In the Second World War, he served in the Auxiliary Air Force as Flight lieutenant in 1939 and as Group captain from 1939 to 1944.  After the War, he returned to his career as a director of the bank in the City of London, before serving as chairman from 1962 to 1968.  He also served as a director of Alliance Assurance (from 1932 to 1968), a member of the London Committee of the Hong Kong and Shanghai Banking Corporation (from 1935 to 1939), a director of Pressed Steel (from 1944 to 1966).

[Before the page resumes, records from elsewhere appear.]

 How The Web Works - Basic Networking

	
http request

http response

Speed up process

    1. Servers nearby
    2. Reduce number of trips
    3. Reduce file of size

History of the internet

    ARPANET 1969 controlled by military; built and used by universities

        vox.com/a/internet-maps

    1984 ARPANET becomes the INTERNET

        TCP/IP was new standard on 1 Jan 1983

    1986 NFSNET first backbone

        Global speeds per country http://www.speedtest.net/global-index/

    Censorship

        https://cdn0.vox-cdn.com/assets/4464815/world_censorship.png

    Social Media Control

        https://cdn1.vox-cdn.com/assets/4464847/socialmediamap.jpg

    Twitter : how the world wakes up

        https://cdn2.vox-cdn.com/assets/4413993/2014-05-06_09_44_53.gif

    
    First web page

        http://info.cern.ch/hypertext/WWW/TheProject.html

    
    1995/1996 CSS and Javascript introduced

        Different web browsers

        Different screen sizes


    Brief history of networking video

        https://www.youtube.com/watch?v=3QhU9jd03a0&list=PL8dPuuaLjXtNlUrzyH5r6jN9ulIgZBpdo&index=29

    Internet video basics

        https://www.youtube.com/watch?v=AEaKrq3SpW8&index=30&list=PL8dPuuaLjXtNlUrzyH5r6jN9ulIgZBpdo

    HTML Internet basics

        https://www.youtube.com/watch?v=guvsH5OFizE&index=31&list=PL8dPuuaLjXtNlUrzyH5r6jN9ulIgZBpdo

Ashburton served as Deputy Lieutenant of Hampshire from 1951 and 1973 (where he served as a member of Hampshire County Council) and Vice Lieutenant of Hampshire from 1951 to 1960.  From 1960 to 1973, he was Lord Lieutenant and Custos Rotulorum of Hampshire and the Isle of Wight.  From 1961 to 1967, he was chairman of the Hampshire Police Authority and High Steward of Winchester in 1967.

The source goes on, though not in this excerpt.